Fenster 4

von 2003 | Hochchor
„Dem guten Stern folgen“

Auch dieses rechte Fenster des Hauptchores wurde im Jahr 2003 fertiggestellt. Auf den ersten Blick ähnelt es den beiden vorhergehenden Fenstern nicht nur in seiner Farbigkeit. Schaut man genauer hin, werden jedoch Unterschiede deutlich:

Ganz oben im Maßwerk erkennen wir wieder einen großen Stern mit 3-Jet-Ereignis-Linien, in diesem Fenster hat er jedoch neun statt sieben Zacken. Der sich darunter anschließende „himmlische Bereich“ reicht hier etwas weiter hinunter. Und er besteht nicht aus farbigen Flächen, sondern aus lauter kleinen, neuneckigen Sternen in Gelb- und Rottönen.

Der große Rest des Fensters besteht aus großen neunzackigen Sternen, oben vor allem aus Gelbtönen, die nach unten über Orange- und Rottöne in dunkle Rot- und Blautöne übergehen. Diese großen Sterne sind aus vielen kleinen siebenzackigen Sternen zusammengesetzt. In die Bereiche zwischen den großen Sternen wurden die flächigen Motive aus der äußeren Umrandung der Fenster 1 bis 3 aufgenommen, die hier fehlt.

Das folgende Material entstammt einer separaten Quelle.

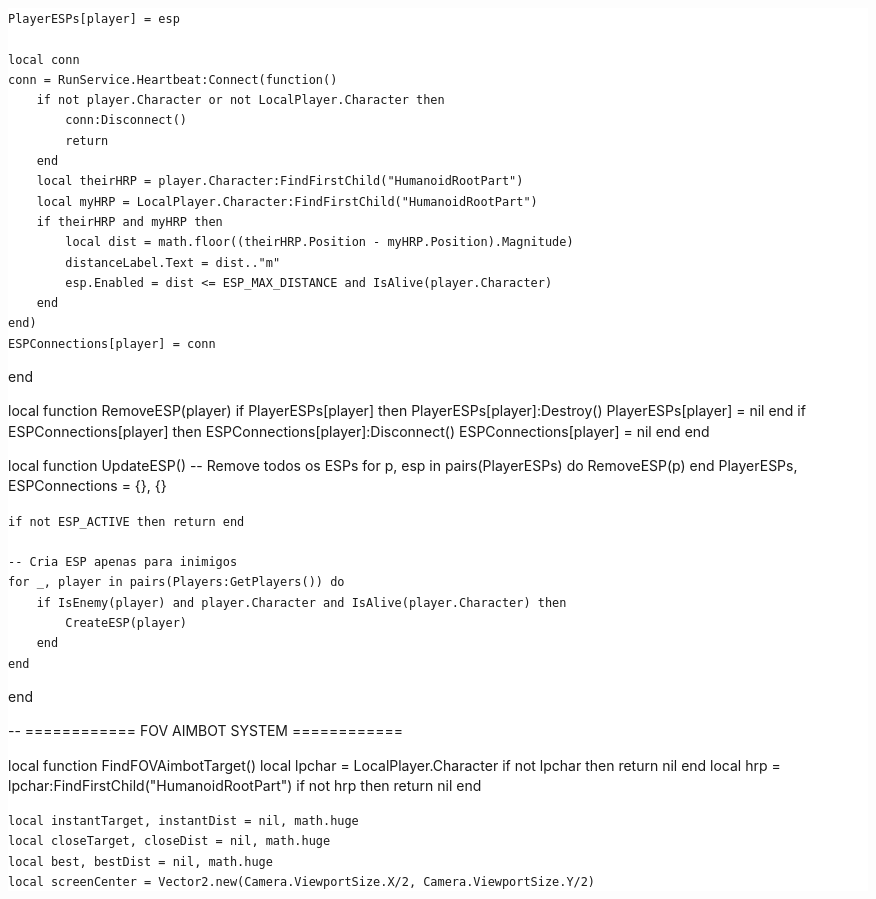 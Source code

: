     PlayerESPs[player] = esp
    
    local conn
    conn = RunService.Heartbeat:Connect(function()
        if not player.Character or not LocalPlayer.Character then 
            conn:Disconnect() 
            return 
        end
        local theirHRP = player.Character:FindFirstChild("HumanoidRootPart")
        local myHRP = LocalPlayer.Character:FindFirstChild("HumanoidRootPart")
        if theirHRP and myHRP then
            local dist = math.floor((theirHRP.Position - myHRP.Position).Magnitude)
            distanceLabel.Text = dist.."m"
            esp.Enabled = dist <= ESP_MAX_DISTANCE and IsAlive(player.Character)
        end
    end)
    ESPConnections[player] = conn
end

local function RemoveESP(player)
    if PlayerESPs[player] then 
        PlayerESPs[player]:Destroy()
        PlayerESPs[player] = nil 
    end
    if ESPConnections[player] then 
        ESPConnections[player]:Disconnect()
        ESPConnections[player] = nil 
    end
end

local function UpdateESP()
    -- Remove todos os ESPs
    for p, esp in pairs(PlayerESPs) do RemoveESP(p) end
    PlayerESPs, ESPConnections = {}, {}
    
    if not ESP_ACTIVE then return end
    
    -- Cria ESP apenas para inimigos
    for _, player in pairs(Players:GetPlayers()) do
        if IsEnemy(player) and player.Character and IsAlive(player.Character) then
            CreateESP(player)
        end
    end
end

-- ============ FOV AIMBOT SYSTEM ============

local function FindFOVAimbotTarget()
    local lpchar = LocalPlayer.Character
    if not lpchar then return nil end
    local hrp = lpchar:FindFirstChild("HumanoidRootPart")
    if not hrp then return nil end
    
    local instantTarget, instantDist = nil, math.huge
    local closeTarget, closeDist = nil, math.huge
    local best, bestDist = nil, math.huge
    local screenCenter = Vector2.new(Camera.ViewportSize.X/2, Camera.ViewportSize.Y/2)
     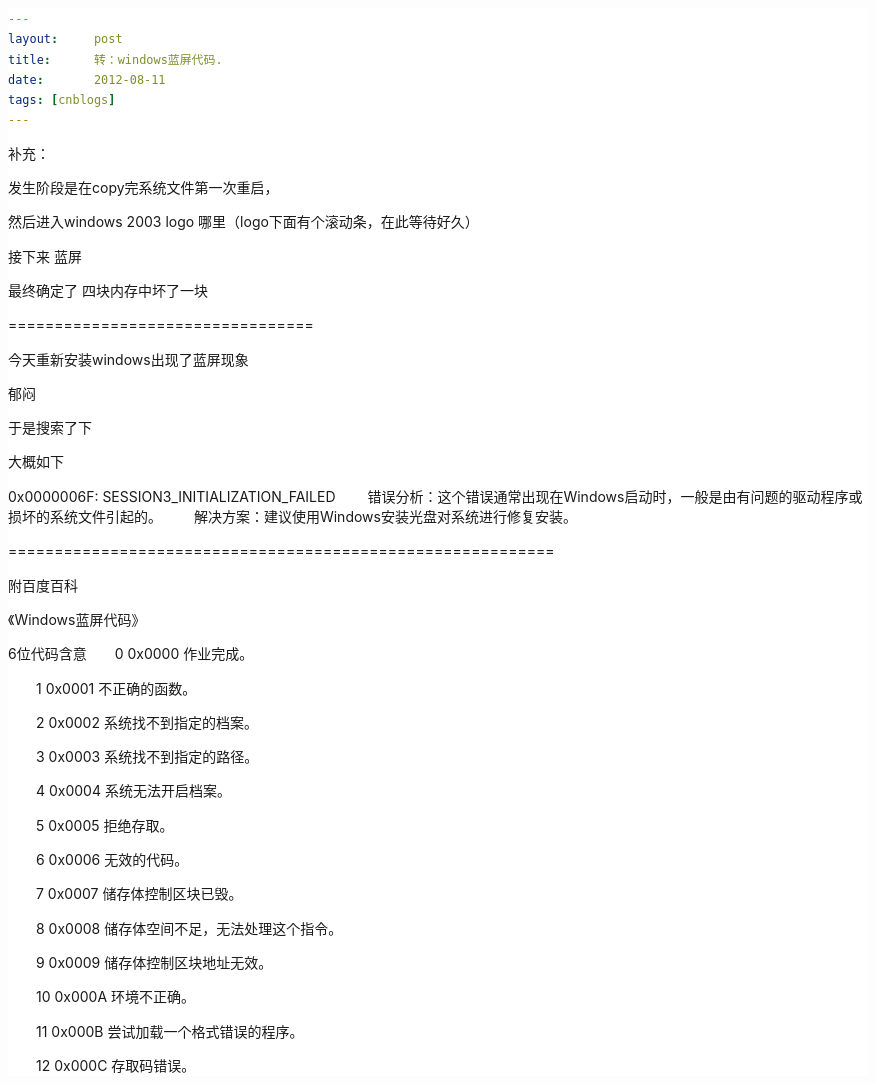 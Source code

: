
 ```yaml
---
layout:     post
title:      转：windows蓝屏代码.
date:       2012-08-11
tags: [cnblogs]
---
```

补充：

发生阶段是在copy完系统文件第一次重启，

然后进入windows 2003 logo 哪里（logo下面有个滚动条，在此等待好久）

接下来 蓝屏

最终确定了 四块内存中坏了一块

=================================

今天重新安装windows出现了蓝屏现象

郁闷

于是搜索了下

大概如下

0x0000006F: SESSION3_INITIALIZATION_FAILED 　　错误分析：这个错误通常出现在Windows启动时，一般是由有问题的驱动程序或损坏的系统文件引起的。 　　解决方案：建议使用Windows安装光盘对系统进行修复安装。

===========================================================

附百度百科

《Windows蓝屏代码》

6位代码含意　　0 0x0000 作业完成。 

　　1 0x0001 不正确的函数。 

　　2 0x0002 系统找不到指定的档案。 

　　3 0x0003 系统找不到指定的路径。 

　　4 0x0004 系统无法开启档案。 

　　5 0x0005 拒绝存取。 

　　6 0x0006 无效的代码。 

　　7 0x0007 储存体控制区块已毁。 

　　8 0x0008 储存体空间不足，无法处理这个指令。 

　　9 0x0009 储存体控制区块地址无效。 

　　10 0x000A 环境不正确。 

　　11 0x000B 尝试加载一个格式错误的程序。 

　　12 0x000C 存取码错误。 
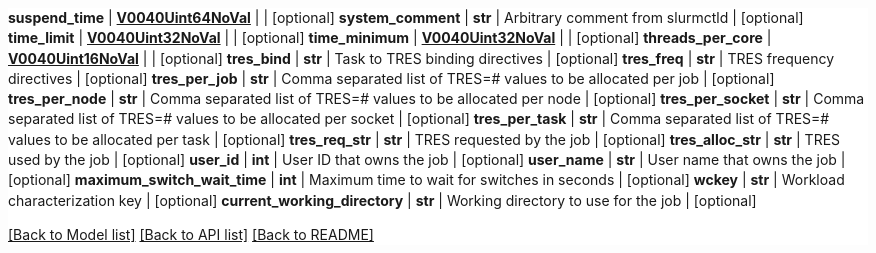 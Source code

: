 **suspend_time** | [**V0040Uint64NoVal**](V0040Uint64NoVal.md) |  | [optional] 
**system_comment** | **str** | Arbitrary comment from slurmctld | [optional] 
**time_limit** | [**V0040Uint32NoVal**](V0040Uint32NoVal.md) |  | [optional] 
**time_minimum** | [**V0040Uint32NoVal**](V0040Uint32NoVal.md) |  | [optional] 
**threads_per_core** | [**V0040Uint16NoVal**](V0040Uint16NoVal.md) |  | [optional] 
**tres_bind** | **str** | Task to TRES binding directives | [optional] 
**tres_freq** | **str** | TRES frequency directives | [optional] 
**tres_per_job** | **str** | Comma separated list of TRES&#x3D;# values to be allocated per job | [optional] 
**tres_per_node** | **str** | Comma separated list of TRES&#x3D;# values to be allocated per node | [optional] 
**tres_per_socket** | **str** | Comma separated list of TRES&#x3D;# values to be allocated per socket | [optional] 
**tres_per_task** | **str** | Comma separated list of TRES&#x3D;# values to be allocated per task | [optional] 
**tres_req_str** | **str** | TRES requested by the job | [optional] 
**tres_alloc_str** | **str** | TRES used by the job | [optional] 
**user_id** | **int** | User ID that owns the job | [optional] 
**user_name** | **str** | User name that owns the job | [optional] 
**maximum_switch_wait_time** | **int** | Maximum time to wait for switches in seconds | [optional] 
**wckey** | **str** | Workload characterization key | [optional] 
**current_working_directory** | **str** | Working directory to use for the job | [optional] 

[[Back to Model list]](../README.md#documentation-for-models) [[Back to API list]](../README.md#documentation-for-api-endpoints) [[Back to README]](../README.md)


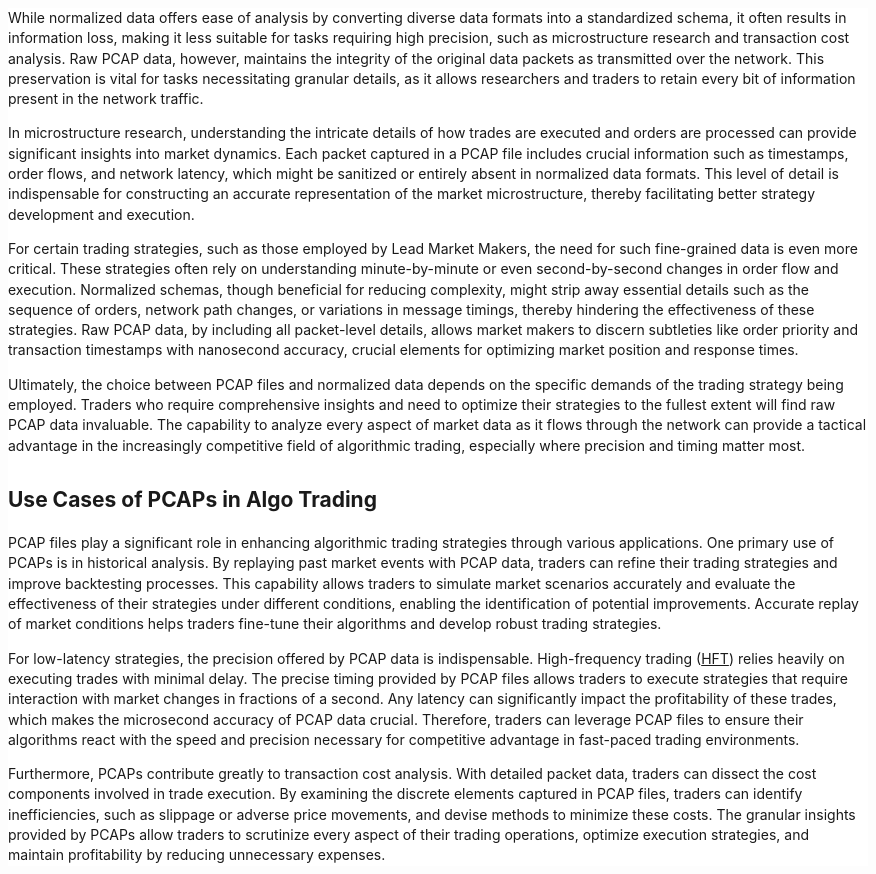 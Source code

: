 While normalized data offers ease of analysis by converting diverse data formats into a standardized schema, it often results in information loss, making it less suitable for tasks requiring high precision, such as microstructure research and transaction cost analysis. Raw PCAP data, however, maintains the integrity of the original data packets as transmitted over the network. This preservation is vital for tasks necessitating granular details, as it allows researchers and traders to retain every bit of information present in the network traffic. 

In microstructure research, understanding the intricate details of how trades are executed and orders are processed can provide significant insights into market dynamics. Each packet captured in a PCAP file includes crucial information such as timestamps, order flows, and network latency, which might be sanitized or entirely absent in normalized data formats. This level of detail is indispensable for constructing an accurate representation of the market microstructure, thereby facilitating better strategy development and execution.

For certain trading strategies, such as those employed by Lead Market Makers, the need for such fine-grained data is even more critical. These strategies often rely on understanding minute-by-minute or even second-by-second changes in order flow and execution. Normalized schemas, though beneficial for reducing complexity, might strip away essential details such as the sequence of orders, network path changes, or variations in message timings, thereby hindering the effectiveness of these strategies. Raw PCAP data, by including all packet-level details, allows market makers to discern subtleties like order priority and transaction timestamps with nanosecond accuracy, crucial elements for optimizing market position and response times.

Ultimately, the choice between PCAP files and normalized data depends on the specific demands of the trading strategy being employed. Traders who require comprehensive insights and need to optimize their strategies to the fullest extent will find raw PCAP data invaluable. The capability to analyze every aspect of market data as it flows through the network can provide a tactical advantage in the increasingly competitive field of algorithmic trading, especially where precision and timing matter most.

## Use Cases of PCAPs in Algo Trading

PCAP files play a significant role in enhancing algorithmic trading strategies through various applications. One primary use of PCAPs is in historical analysis. By replaying past market events with PCAP data, traders can refine their trading strategies and improve backtesting processes. This capability allows traders to simulate market scenarios accurately and evaluate the effectiveness of their strategies under different conditions, enabling the identification of potential improvements. Accurate replay of market conditions helps traders fine-tune their algorithms and develop robust trading strategies.

For low-latency strategies, the precision offered by PCAP data is indispensable. High-frequency trading ([HFT](/wiki/high-frequency-trading-strategies)) relies heavily on executing trades with minimal delay. The precise timing provided by PCAP files allows traders to execute strategies that require interaction with market changes in fractions of a second. Any latency can significantly impact the profitability of these trades, which makes the microsecond accuracy of PCAP data crucial. Therefore, traders can leverage PCAP files to ensure their algorithms react with the speed and precision necessary for competitive advantage in fast-paced trading environments.

Furthermore, PCAPs contribute greatly to transaction cost analysis. With detailed packet data, traders can dissect the cost components involved in trade execution. By examining the discrete elements captured in PCAP files, traders can identify inefficiencies, such as slippage or adverse price movements, and devise methods to minimize these costs. The granular insights provided by PCAPs allow traders to scrutinize every aspect of their trading operations, optimize execution strategies, and maintain profitability by reducing unnecessary expenses.
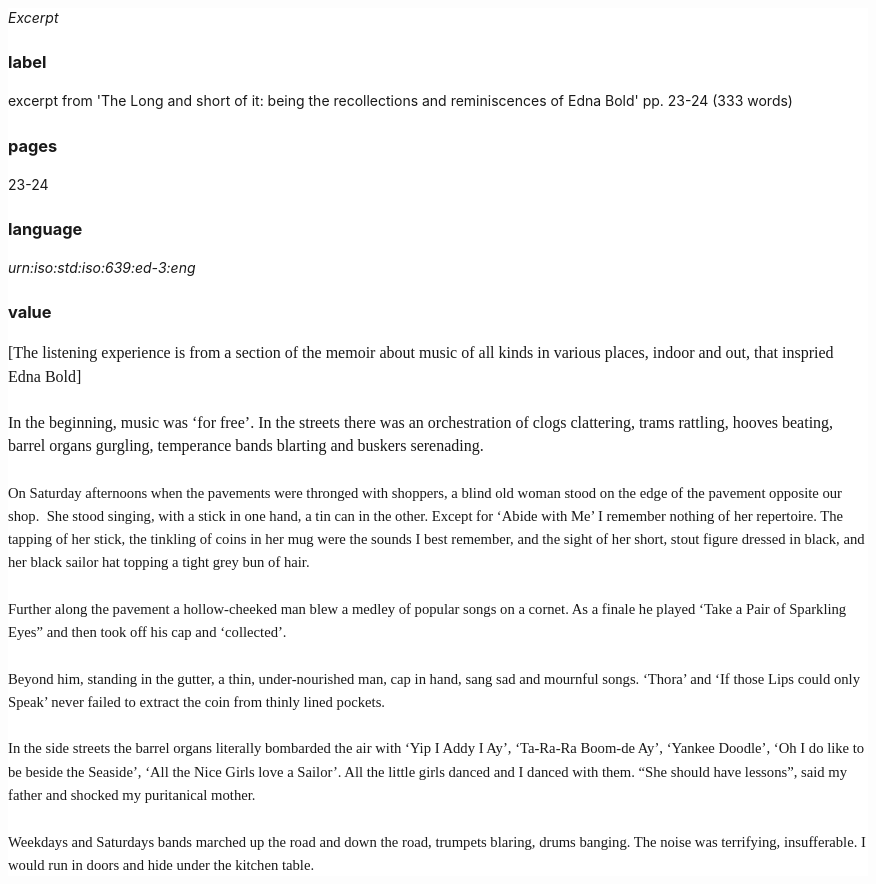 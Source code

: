 
*Excerpt*

### label


excerpt from 'The Long and short of it: being the recollections and reminiscences of Edna Bold' pp. 23-24 (333 words)

### pages


23-24

### language


*urn:iso:std:iso:639:ed-3:eng*

### value


<p class="MsoNormal" style="margin: 0cm 0cm 0.0001pt; font-size: medium; font-family: 'Times New Roman';">[The listening experience is from a section of the memoir about music of all kinds in various places, indoor and out, that inspried Edna Bold]</p>
<p class="MsoNormal" style="margin: 0cm 0cm 0.0001pt; font-size: medium; font-family: 'Times New Roman';">&nbsp;</p>
<p class="MsoNormal" style="margin: 0cm 0cm 0.0001pt; font-size: medium; font-family: 'Times New Roman';">In the beginning, music was &lsquo;for free&rsquo;. In the streets there was an orchestration of clogs clattering, trams rattling, hooves beating, barrel organs gurgling, temperance bands blarting and buskers serenading.&nbsp;</p>
<p class="MsoNormal" style="margin: 0cm 0cm 0.0001pt; font-size: medium; font-family: 'Times New Roman';"><span style="font-size: 11pt;">&nbsp;</span></p>
<p class="MsoNormal" style="margin: 0cm 0cm 0.0001pt; font-size: medium; font-family: 'Times New Roman';"><span style="font-size: 11pt;">On Saturday afternoons when the pavements were thronged with shoppers, a blind old woman stood&nbsp;on the edge of the pavement opposite our shop.&nbsp; She stood singing, with a stick in one hand, a tin can in the other. Except for &lsquo;Abide with Me&rsquo; I remember nothing of her repertoire. The tapping of her stick, the tinkling of coins in her mug were the sounds I best remember, and the sight of her short, stout figure dressed in black, and her black sailor hat topping a tight grey bun of hair.&nbsp;</span></p>
<p class="MsoNormal" style="margin: 0cm 0cm 0.0001pt; font-size: medium; font-family: 'Times New Roman';"><span style="font-size: 11pt;">&nbsp;</span></p>
<p class="MsoNormal" style="margin: 0cm 0cm 0.0001pt; font-size: medium; font-family: 'Times New Roman';"><span style="font-size: 11pt;">Further along the pavement a hollow-cheeked man blew a medley of popular songs on a cornet. As a finale he played &lsquo;Take a Pair of Sparkling Eyes&rdquo; and then took off his cap and &lsquo;collected&rsquo;.&nbsp;</span></p>
<p class="MsoNormal" style="margin: 0cm 0cm 0.0001pt; font-size: medium; font-family: 'Times New Roman';"><span style="font-size: 11pt;">&nbsp;</span></p>
<p class="MsoNormal" style="margin: 0cm 0cm 0.0001pt; font-size: medium; font-family: 'Times New Roman';"><span style="font-size: 11pt;">Beyond him, standing in the gutter, a thin, under-nourished man, cap in hand, sang sad and mournful songs. &lsquo;Thora&rsquo; and &lsquo;If those Lips could only Speak&rsquo; never failed to extract the coin from thinly lined pockets.&nbsp;</span></p>
<p class="MsoNormal" style="margin: 0cm 0cm 0.0001pt; font-size: medium; font-family: 'Times New Roman';"><span style="font-size: 11pt;">&nbsp;</span></p>
<p class="MsoNormal" style="margin: 0cm 0cm 0.0001pt; font-size: medium; font-family: 'Times New Roman';"><span style="font-size: 11pt;">In the side streets the barrel organs literally bombarded the air with &lsquo;Yip I Addy I Ay&rsquo;, &lsquo;Ta-Ra-Ra Boom-de Ay&rsquo;, &lsquo;Yankee Doodle&rsquo;, &lsquo;Oh I do like to be beside the Seaside&rsquo;, &lsquo;All the Nice Girls love a Sailor&rsquo;. All the little girls danced and I danced with them. &ldquo;She should have lessons&rdquo;, said my father and shocked my puritanical mother.&nbsp;</span></p>
<p class="MsoNormal" style="margin: 0cm 0cm 0.0001pt; font-size: medium; font-family: 'Times New Roman';"><span style="font-size: 11pt;">&nbsp;</span></p>
<p class="MsoNormal" style="margin: 0cm 0cm 0.0001pt; font-size: medium; font-family: 'Times New Roman';"><span style="font-size: 11pt;">Weekdays and Saturdays bands marched up the road and down the road, trumpets blaring, drums banging. The noise was terrifying, insufferable. I would run in doors and hide under the kitchen table.&nbsp;</span></p>
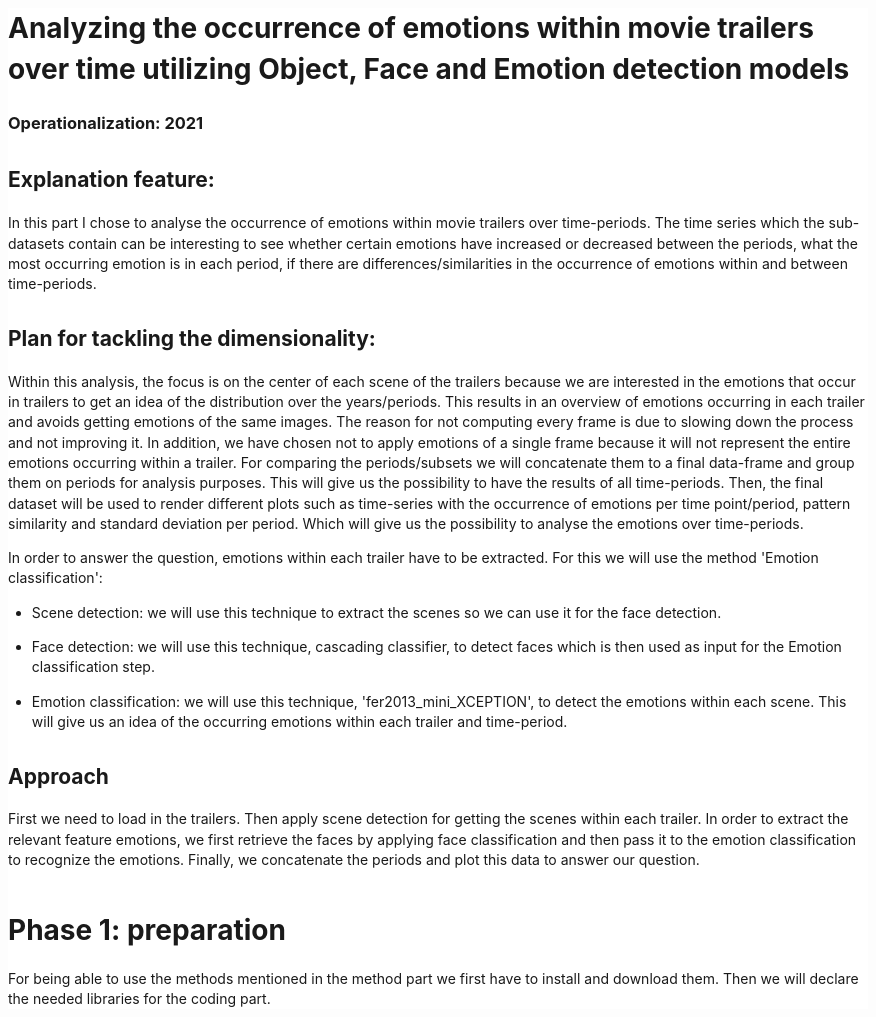 # Analyzing the occurrence of emotions within movie trailers over time utilizing Object, Face and Emotion detection models

### Operationalization: 2021

## Explanation feature:
In this part I chose to analyse the occurrence of emotions within movie trailers over time-periods. The time series which the sub-datasets contain can be interesting to see whether certain emotions have increased or decreased between the periods, what the most occurring emotion is in each period, if there are differences/similarities in the occurrence of emotions within and between time-periods.

## Plan for tackling the dimensionality:

Within this analysis, the focus is on the center of each scene of the trailers because we are interested in the emotions that occur in trailers to get an idea of the distribution over the years/periods. This results in an overview of emotions occurring in each trailer and avoids getting emotions of the same images. The reason for not computing every frame is due to slowing down the process and not improving it. In addition, we have chosen not to apply emotions of a single frame because it will not represent the entire emotions occurring within a trailer. For comparing the periods/subsets we will concatenate them to a final data-frame and group them on periods for analysis purposes. This will give us the possibility to have the results of all time-periods. Then, the final dataset will be used to render different plots such as time-series with the occurrence of emotions per time point/period, pattern similarity and standard deviation per period. Which will give us the possibility to analyse the emotions over time-periods.

In order to answer the question, emotions within each trailer have to be extracted. For this we will use the method 'Emotion classification':

- Scene detection: we will use this technique to extract the scenes so we can use it for the face detection.

- Face detection: we will use this technique, cascading classifier, to detect faces which is then used as input for the Emotion classification step.

- Emotion classification: we will use this technique, 'fer2013_mini_XCEPTION', to detect the emotions within each scene. This will give us an idea of the occurring emotions within each trailer and time-period.


## Approach

First we need to load in the trailers. Then apply scene detection for getting the scenes within each trailer. In order to extract the relevant feature emotions, we first retrieve the faces by applying face classification and then pass it to the emotion classification to recognize the emotions. Finally, we concatenate the periods and plot this data to answer our question.

# Phase 1: preparation

For being able to use the methods mentioned in the method part we first have to install and download them. Then we will declare the needed libraries for the coding part.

Die vielen Sterne erinnern an den Stern von Bethlehem, der über dem Geburtsort Jesu stehen blieb und den Sterndeutern den Weg wies. Als aufgehende Sterne sind sie Sinnbild für das neue Licht des Morgens, für den Heiland und für seine Mutter Maria. Damit leiten sie über zum nachfolgenden Siebenschmerzenaltar im Chor des rechten, südlichen Seitenschiffs und den dortigen „Marienfenstern“.